■ Directions
Every line containing the word "saved" is to be copied from the data below.

===== Data for this exercise =====

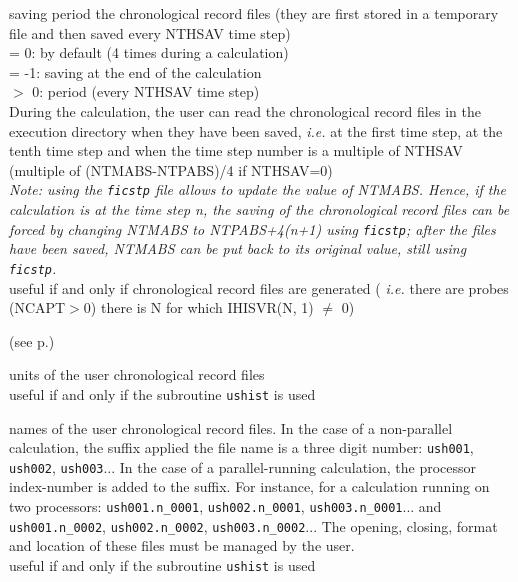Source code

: {saving period the chronological record files (they are first stored in a
temporary file and then saved every NTHSAV time step)\\
\hspace*{1.3cm}= 0: by default (4 times during a calculation)\\
\hspace*{1.3cm}= -1: saving at the end of the calculation\\
\hspace*{1.3cm}$>$ 0: period (every NTHSAV time step)\\
During the calculation, the user can read the chronological record files
in the execution directory when they have been saved, {\em i.e.} at the first
time step, at the tenth time step and when the time step number is a multiple of
NTHSAV (multiple of (NTMABS-NTPABS)/4 if NTHSAV=0)\\
{\em Note: using the \texttt{ficstp} file allows to update the value of
NTMABS. Hence, if the calculation is at the time step n, the saving of the
chronological record files can be forced by changing NTMABS to NTPABS+4(n+1)
using \texttt{ficstp}; after the files have been saved, NTMABS can be put back
to its original value, still using \texttt{ficstp}.}\\
useful if and only if chronological record files are generated ({\em
i.e.} there are probes (NCAPT$>$0) there is N for which IHISVR(N, 1)
$\ne$ 0)}

(see p.\pageref{prg_ushist})

{units of the user chronological record files\\
useful if and only if the subroutine \texttt{ushist} is used}

{names of the user chronological record files.
In the case of a non-parallel calculation, the suffix applied the file
name is a three digit number: \texttt{ush001}, \texttt{ush002},
\texttt{ush003}...  
In the case of a parallel-running calculation, the processor
index-number is added to the suffix. For instance, for a calculation
running on two processors:  \texttt{ush001.n\_0001},
\texttt{ush002.n\_0001}, \texttt{ush003.n\_0001}... and
\texttt{ush001.n\_0002},
\texttt{ush002.n\_0002}, \texttt{ush003.n\_0002}...
The opening, closing, format and location of these files must be managed
by the user.\\
useful if and only if the subroutine \texttt{ushist} is used}


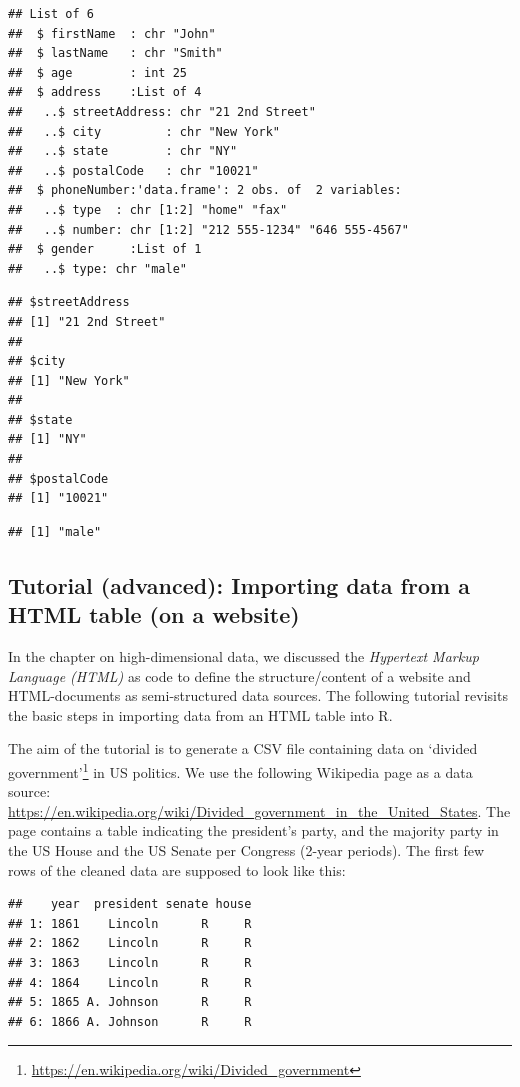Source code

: \documentclass[
  12pt,
]{style/krantz}
\renewcommand{\href}[2]{#2\footnote{\url{#1}}}
\begin{document}
\begin{verbatim}
## List of 6
##  $ firstName  : chr "John"
##  $ lastName   : chr "Smith"
##  $ age        : int 25
##  $ address    :List of 4
##   ..$ streetAddress: chr "21 2nd Street"
##   ..$ city         : chr "New York"
##   ..$ state        : chr "NY"
##   ..$ postalCode   : chr "10021"
##  $ phoneNumber:'data.frame': 2 obs. of  2 variables:
##   ..$ type  : chr [1:2] "home" "fax"
##   ..$ number: chr [1:2] "212 555-1234" "646 555-4567"
##  $ gender     :List of 1
##   ..$ type: chr "male"
\end{verbatim}

\begin{verbatim}
## $streetAddress
## [1] "21 2nd Street"
## 
## $city
## [1] "New York"
## 
## $state
## [1] "NY"
## 
## $postalCode
## [1] "10021"
\end{verbatim}

\begin{verbatim}
## [1] "male"
\end{verbatim}

\hypertarget{tutorial-advanced-importing-data-from-a-html-table-on-a-website}{%
\subsection{Tutorial (advanced): Importing data from a HTML table (on a website)}\label{tutorial-advanced-importing-data-from-a-html-table-on-a-website}}

In the chapter on high-dimensional data, we discussed the \emph{Hypertext Markup Language (HTML)} as code to define the structure/content of a website and HTML-documents as semi-structured data sources. The following tutorial revisits the basic steps in importing data from an HTML table into R.

The aim of the tutorial is to generate a CSV file containing data on \href{https://en.wikipedia.org/wiki/Divided_government}{`divided government'} in US politics. We use the following Wikipedia page as a data source: \url{https://en.wikipedia.org/wiki/Divided_government_in_the_United_States}. The page contains a table indicating the president's party, and the majority party in the US House and the US Senate per Congress (2-year periods). The first few rows of the cleaned data are supposed to look like this:

\begin{verbatim}
##    year  president senate house
## 1: 1861    Lincoln      R     R
## 2: 1862    Lincoln      R     R
## 3: 1863    Lincoln      R     R
## 4: 1864    Lincoln      R     R
## 5: 1865 A. Johnson      R     R
## 6: 1866 A. Johnson      R     R
\end{verbatim}
\end{document}
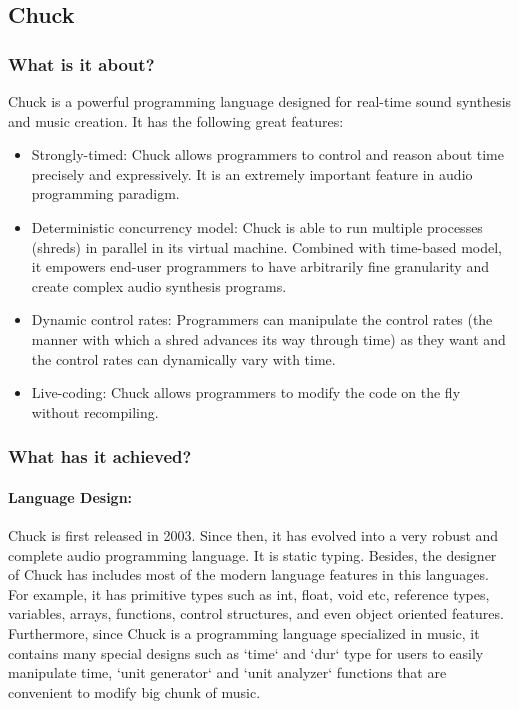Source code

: \subsection{Chuck}

	\subsubsection{What is it about?}

	Chuck is a powerful programming language designed for real-time sound synthesis and music creation\cite{WangCook02}.  It has the following great features\cite{Wang08}:
	\begin{itemize}
	\item Strongly-timed: Chuck allows programmers to control and reason about time precisely and expressively. It is an extremely important feature in audio programming paradigm.
	\item Deterministic concurrency model: Chuck is able to run multiple processes (shreds) in parallel in its virtual machine. Combined with time-based model, it empowers end-user programmers to have arbitrarily fine granularity and create complex audio synthesis programs. 
	\item Dynamic control rates: Programmers can manipulate the control rates (the manner with which a shred advances its way through time\cite{Wang08}) as they want and the control rates can dynamically vary with time.
	\item Live-coding:  Chuck allows programmers to modify the code on the fly without recompiling.
	\end{itemize}

	\subsubsection{What has it achieved?}
		\paragraph{Language Design:}
			Chuck is first released in 2003\cite{Wang15}. Since then, it has evolved into a very robust and complete audio programming language. It is static typing. Besides, the designer of Chuck has includes most of the modern language features in this languages. For example, it has primitive types such as int, float, void etc, reference types, variables, arrays, functions, control structures, and even object oriented features. Furthermore, since Chuck is a programming language specialized in music, it contains many special designs such as `time` and `dur` type for users to easily manipulate time, `unit generator` and `unit analyzer` functions that are convenient to modify big chunk of music.
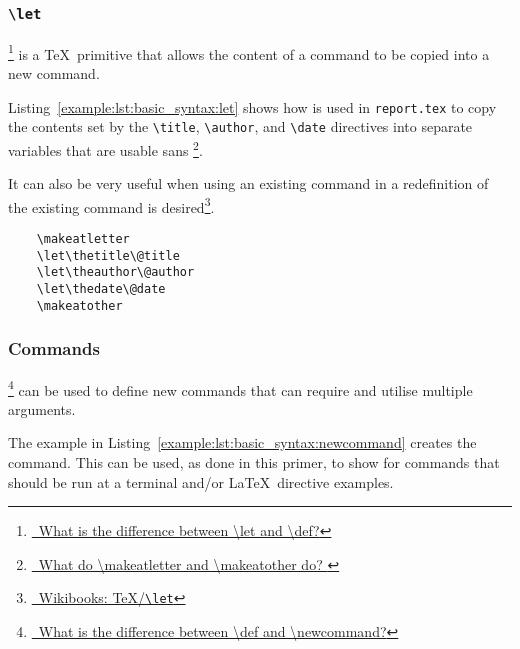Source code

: \subsubsection{\texttt{\textbackslash let}}
\footnote{\href{https://tex.stackexchange.com/questions/258/what-is-the-difference-between-let-and-def}{\faStackExchange\ What is the difference between \textbackslash let and \textbackslash def?}} is a \TeX\ primitive that allows the content of a command to be copied into a new command.

Listing~\ref{example:lst:basic_syntax:let} shows how  is used in \texttt{report.tex} to copy the contents set by the \texttt{\textbackslash title}, \texttt{\textbackslash author}, and \texttt{\textbackslash date} directives into separate variables that are usable sans \footnote{\href{https://tex.stackexchange.com/questions/8351/what-do-makeatletter-and-makeatother-do}{\faStackExchange\ What do \textbackslash makeatletter and \textbackslash makeatother do?
}}.

It can also be very useful when using an existing command in a redefinition of the existing command is desired\footnote{\href{https://en.wikibooks.org/wiki/TeX/let}{\faBook\ Wikibooks: \TeX{}/\texttt{\textbackslash let}}}.

\begin{listing}[H]
  \captionsetup{skip=\skiplistingcaptionlen}
  \begin{verbatim}
    \makeatletter
    \let\thetitle\@title
    \let\theauthor\@author
    \let\thedate\@date
    \makeatother
  \end{verbatim}
  \caption{\texttt{\textbackslash let} command example}
  \label{example:lst:basic_syntax:let}
\end{listing}

\pagebreak
\subsubsection{Commands}
\footnote{\href{https://tex.stackexchange.com/questions/655/what-is-the-difference-between-def-and-newcommand}{\faStackExchange\ What is the difference between \textbackslash def and \textbackslash newcommand?}} can be used to define new commands that can require and utilise multiple arguments.

The example in Listing~\ref{example:lst:basic_syntax:newcommand} creates the  command. This can be used, as done in this primer, to show  for commands that should be run at a terminal and/or \LaTeX\ directive examples.

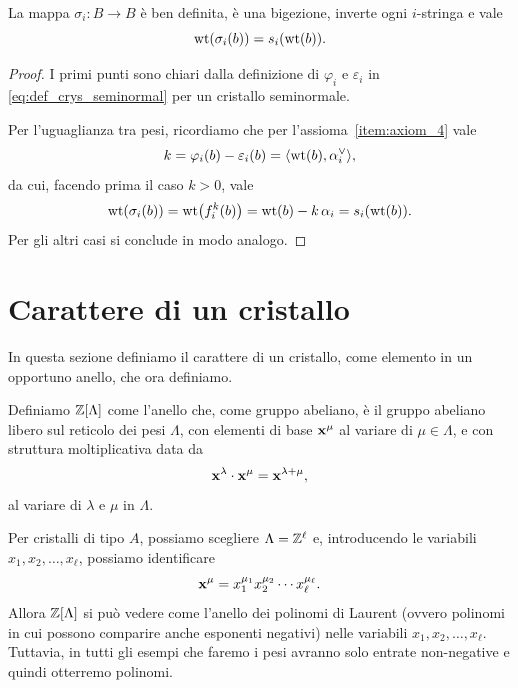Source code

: \begin{proposition}
    \label{prop:sigma_involuzione}
    La mappa $\sigma_i \colon B \to B$ \`e ben definita, \`e una bigezione, inverte
    ogni $i$-stringa e vale 
    \[
        \wt(\sigma_i(b)) = s_i (\wt(b)).
    \]
\end{proposition}

\begin{proof}
    I primi punti sono chiari dalla definizione di $\varphi_i$ e $\varepsilon_i$
    in \eqref{eq:def_crys_seminormal} per un cristallo seminormale.

    Per l'uguaglianza tra pesi, ricordiamo che per l'assioma~\ref{item:axiom_4}
    vale
    \[
        k =  \varphi_i(b) - \varepsilon_i(b) = \langle \wt(b) , \alpha_i^\vee \rangle,
    \]
    da cui, facendo prima il caso $k>0$, vale
    \[
        \wt(\sigma_i(b)) 
        = \wt\bigl(f_i^k (b)\bigr)
        = \wt(b) - k \, \alpha_i
        = s_i(\wt(b)).
    \]
    Per gli altri casi si conclude in modo analogo.
\end{proof}

\section{Carattere di un cristallo}

In questa sezione definiamo il carattere di un cristallo, come elemento in un opportuno
anello, che ora definiamo.

\begin{definition}
    Definiamo $\ZZ[ \Lambda ]$ come l'anello che,
    come gruppo abeliano, \`e il gruppo abeliano libero sul reticolo
    dei pesi $\Lambda$, con elementi di base $\xx^\mu$ al variare di $\mu \in \Lambda$,
    e con struttura moltiplicativa data da
    \[
        \xx^\lambda \cdot \xx^\mu = \xx^{\lambda+\mu},
    \]
    al variare di $\lambda$ e $\mu$ in $\Lambda$.

\end{definition}

Per cristalli di tipo $A$, possiamo scegliere $\Lambda = \ZZ^\ell$ e, introducendo le
variabili $x_1, x_2, \dots, x_\ell$, possiamo identificare
\[
    \xx^\mu = x_1^{\mu_1} x_2^{\mu_2} \cdots x_\ell^{\mu_\ell}.
\]
Allora $\ZZ[\Lambda]$ si pu\`o vedere come l'anello dei polinomi di Laurent (ovvero
polinomi in cui possono comparire anche esponenti negativi) nelle variabili 
$x_1, x_2, \dots, x_\ell$.
Tuttavia, in tutti gli esempi che faremo i pesi avranno solo entrate non-negative e quindi
otterremo polinomi.

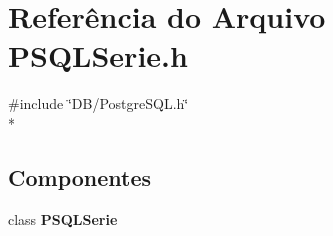 \section{Referência do Arquivo P\+S\+Q\+L\+Serie.\+h}
\label{_p_s_q_l_serie_8h}
{\ttfamily \#include \char`\"{}D\+B/\+Postgre\+S\+Q\+L.\+h\char`\"{}}\\*
\subsection*{Componentes}
\begin{DoxyCompactItemize}
\item 
class {\bf P\+S\+Q\+L\+Serie}
\end{DoxyCompactItemize}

=====

■ Response to the task
temporary file and then saved every NTHSAV time step)\\
in the execution directory when they have been saved, {\em i.e.} at the first
using \texttt{ficstp}; after the files have been saved, NTMABS can be put back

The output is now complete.